-- What is needed --
Look through the material below for "score". Copy every line that contains it.
= = = = =
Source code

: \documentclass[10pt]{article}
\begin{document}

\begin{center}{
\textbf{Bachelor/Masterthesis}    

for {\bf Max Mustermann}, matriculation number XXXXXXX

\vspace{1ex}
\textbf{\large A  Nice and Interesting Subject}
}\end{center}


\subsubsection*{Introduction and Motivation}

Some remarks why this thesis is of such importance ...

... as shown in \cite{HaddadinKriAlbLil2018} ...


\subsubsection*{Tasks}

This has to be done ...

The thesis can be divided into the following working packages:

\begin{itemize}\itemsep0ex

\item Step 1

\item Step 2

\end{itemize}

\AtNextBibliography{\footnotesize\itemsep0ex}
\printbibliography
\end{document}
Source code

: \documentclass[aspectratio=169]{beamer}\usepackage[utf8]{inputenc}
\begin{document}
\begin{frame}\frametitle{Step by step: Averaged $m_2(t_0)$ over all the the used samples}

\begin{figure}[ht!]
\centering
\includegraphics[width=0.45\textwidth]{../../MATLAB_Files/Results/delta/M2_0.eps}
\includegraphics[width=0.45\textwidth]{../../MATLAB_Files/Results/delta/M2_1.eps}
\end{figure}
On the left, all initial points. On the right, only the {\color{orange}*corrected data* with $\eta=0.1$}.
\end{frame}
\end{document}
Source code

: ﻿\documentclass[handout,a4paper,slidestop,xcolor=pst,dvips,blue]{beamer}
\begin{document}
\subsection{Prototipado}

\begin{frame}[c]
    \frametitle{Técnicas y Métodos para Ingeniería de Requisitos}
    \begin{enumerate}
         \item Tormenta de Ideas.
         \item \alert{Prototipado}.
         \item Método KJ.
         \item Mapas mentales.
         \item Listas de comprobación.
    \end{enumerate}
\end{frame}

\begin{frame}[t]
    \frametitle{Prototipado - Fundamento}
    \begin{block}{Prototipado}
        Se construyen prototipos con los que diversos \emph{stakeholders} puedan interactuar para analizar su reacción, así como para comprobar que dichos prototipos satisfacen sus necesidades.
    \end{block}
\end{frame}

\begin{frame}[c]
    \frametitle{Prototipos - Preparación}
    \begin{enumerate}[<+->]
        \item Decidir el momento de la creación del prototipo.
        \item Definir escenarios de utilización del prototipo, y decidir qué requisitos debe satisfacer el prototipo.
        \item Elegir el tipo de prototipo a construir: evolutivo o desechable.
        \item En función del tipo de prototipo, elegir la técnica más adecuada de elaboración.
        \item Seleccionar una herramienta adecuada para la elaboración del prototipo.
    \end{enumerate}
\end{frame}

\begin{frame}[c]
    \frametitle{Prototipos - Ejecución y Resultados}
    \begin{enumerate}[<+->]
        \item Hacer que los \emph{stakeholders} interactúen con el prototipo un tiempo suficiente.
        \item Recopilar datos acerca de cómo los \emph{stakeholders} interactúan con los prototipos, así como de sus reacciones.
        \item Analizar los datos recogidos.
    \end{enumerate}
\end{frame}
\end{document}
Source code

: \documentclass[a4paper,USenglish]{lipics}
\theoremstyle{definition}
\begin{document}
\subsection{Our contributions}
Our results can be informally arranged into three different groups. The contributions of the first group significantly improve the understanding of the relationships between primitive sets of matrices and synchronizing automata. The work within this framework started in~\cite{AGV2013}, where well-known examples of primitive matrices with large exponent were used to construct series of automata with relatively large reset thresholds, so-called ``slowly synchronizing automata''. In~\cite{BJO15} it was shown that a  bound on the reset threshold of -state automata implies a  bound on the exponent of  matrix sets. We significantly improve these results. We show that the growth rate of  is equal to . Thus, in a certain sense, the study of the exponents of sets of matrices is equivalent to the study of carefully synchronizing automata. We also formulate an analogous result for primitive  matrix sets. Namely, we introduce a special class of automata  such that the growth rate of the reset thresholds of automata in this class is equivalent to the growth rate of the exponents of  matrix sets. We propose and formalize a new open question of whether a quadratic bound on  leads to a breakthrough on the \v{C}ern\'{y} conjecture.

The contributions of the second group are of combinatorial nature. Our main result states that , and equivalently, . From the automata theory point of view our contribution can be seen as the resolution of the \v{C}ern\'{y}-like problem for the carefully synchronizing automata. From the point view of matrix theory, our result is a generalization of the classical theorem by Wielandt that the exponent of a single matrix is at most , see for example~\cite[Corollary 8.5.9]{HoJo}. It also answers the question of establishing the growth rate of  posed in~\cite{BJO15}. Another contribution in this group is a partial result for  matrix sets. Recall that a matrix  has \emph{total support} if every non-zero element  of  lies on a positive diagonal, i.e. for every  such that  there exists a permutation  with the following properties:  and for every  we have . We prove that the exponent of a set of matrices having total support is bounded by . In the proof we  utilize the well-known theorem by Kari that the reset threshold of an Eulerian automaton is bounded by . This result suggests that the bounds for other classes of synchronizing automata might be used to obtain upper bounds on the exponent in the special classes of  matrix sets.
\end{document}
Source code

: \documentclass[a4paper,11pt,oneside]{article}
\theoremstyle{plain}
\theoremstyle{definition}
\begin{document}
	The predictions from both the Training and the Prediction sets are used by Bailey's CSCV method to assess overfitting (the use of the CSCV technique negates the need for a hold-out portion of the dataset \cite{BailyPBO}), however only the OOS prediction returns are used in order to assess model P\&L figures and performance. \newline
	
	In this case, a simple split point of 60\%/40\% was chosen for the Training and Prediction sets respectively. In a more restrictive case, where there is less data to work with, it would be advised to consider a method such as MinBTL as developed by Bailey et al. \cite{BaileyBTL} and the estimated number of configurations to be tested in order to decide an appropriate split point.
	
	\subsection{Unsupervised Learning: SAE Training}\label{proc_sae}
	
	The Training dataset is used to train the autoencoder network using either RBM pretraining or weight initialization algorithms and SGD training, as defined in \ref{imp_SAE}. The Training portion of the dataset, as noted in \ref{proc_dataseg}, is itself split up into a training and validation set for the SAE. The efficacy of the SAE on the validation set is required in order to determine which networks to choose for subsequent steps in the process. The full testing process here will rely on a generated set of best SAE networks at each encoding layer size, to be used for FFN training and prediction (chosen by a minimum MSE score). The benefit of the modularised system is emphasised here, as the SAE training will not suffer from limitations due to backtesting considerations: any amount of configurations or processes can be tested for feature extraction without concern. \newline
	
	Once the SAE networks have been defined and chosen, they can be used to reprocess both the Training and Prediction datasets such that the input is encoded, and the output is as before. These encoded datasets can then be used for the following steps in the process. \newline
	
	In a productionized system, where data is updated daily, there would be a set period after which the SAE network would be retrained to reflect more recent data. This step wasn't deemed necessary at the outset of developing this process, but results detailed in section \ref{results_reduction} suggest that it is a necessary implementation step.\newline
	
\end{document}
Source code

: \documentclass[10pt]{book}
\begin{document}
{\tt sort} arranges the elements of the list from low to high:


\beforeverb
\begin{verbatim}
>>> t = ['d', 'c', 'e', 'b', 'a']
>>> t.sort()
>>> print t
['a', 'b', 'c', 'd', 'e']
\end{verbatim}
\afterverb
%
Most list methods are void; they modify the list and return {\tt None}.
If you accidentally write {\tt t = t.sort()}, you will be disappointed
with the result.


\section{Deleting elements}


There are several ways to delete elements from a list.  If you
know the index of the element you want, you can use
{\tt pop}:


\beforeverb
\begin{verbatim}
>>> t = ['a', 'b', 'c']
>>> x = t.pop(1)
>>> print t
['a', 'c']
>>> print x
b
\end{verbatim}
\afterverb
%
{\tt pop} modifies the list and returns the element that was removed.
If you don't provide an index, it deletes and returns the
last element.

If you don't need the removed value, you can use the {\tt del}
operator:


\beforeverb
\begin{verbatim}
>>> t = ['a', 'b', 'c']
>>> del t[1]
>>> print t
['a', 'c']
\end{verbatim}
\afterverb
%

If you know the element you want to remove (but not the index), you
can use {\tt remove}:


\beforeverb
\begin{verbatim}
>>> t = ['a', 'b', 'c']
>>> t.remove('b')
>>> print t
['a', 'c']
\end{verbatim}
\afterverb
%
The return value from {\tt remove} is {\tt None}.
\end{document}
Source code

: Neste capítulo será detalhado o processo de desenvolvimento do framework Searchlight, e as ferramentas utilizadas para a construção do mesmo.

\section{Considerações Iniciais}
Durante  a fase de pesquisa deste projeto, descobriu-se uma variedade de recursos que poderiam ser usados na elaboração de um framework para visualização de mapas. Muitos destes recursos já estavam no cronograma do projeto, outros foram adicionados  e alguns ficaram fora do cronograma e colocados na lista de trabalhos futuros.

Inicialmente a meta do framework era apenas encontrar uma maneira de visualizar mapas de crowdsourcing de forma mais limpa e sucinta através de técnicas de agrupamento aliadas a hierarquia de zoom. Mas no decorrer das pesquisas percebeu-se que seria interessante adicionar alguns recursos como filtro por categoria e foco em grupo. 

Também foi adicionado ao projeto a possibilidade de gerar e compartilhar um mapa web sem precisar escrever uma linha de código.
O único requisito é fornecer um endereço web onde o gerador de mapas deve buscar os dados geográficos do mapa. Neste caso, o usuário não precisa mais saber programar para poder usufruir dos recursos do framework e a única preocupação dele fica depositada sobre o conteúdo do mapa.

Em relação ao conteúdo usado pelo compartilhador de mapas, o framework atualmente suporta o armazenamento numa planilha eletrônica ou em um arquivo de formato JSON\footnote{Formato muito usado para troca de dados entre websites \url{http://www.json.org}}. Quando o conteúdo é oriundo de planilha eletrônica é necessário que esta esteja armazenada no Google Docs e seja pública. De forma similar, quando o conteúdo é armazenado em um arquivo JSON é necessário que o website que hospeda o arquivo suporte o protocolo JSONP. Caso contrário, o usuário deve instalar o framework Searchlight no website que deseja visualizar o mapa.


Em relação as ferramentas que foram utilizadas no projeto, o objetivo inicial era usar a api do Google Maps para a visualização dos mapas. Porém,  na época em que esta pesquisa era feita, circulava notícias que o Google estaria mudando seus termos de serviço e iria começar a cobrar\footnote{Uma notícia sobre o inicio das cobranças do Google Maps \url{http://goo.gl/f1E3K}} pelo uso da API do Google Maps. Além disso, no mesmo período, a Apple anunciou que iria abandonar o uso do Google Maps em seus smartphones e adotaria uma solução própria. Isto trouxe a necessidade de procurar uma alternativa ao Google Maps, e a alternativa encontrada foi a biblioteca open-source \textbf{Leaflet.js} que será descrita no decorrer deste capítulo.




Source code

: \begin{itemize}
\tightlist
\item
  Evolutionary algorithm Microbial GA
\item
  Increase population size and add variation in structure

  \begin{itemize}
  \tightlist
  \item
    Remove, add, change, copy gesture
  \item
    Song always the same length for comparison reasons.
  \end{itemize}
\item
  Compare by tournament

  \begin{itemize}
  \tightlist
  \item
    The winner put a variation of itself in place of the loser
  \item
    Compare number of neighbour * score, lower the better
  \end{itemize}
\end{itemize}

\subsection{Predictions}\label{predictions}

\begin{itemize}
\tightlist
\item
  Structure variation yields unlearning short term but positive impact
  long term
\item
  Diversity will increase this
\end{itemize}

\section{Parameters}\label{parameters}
= = = = =
-- Your solution --
	The Training dataset is used to train the autoencoder network using either RBM pretraining or weight initialization algorithms and SGD training, as defined in \ref{imp_SAE}. The Training portion of the dataset, as noted in \ref{proc_dataseg}, is itself split up into a training and validation set for the SAE. The efficacy of the SAE on the validation set is required in order to determine which networks to choose for subsequent steps in the process. The full testing process here will rely on a generated set of best SAE networks at each encoding layer size, to be used for FFN training and prediction (chosen by a minimum MSE score). The benefit of the modularised system is emphasised here, as the SAE training will not suffer from limitations due to backtesting considerations: any amount of configurations or processes can be tested for feature extraction without concern. \newline
    Compare number of neighbour * score, lower the better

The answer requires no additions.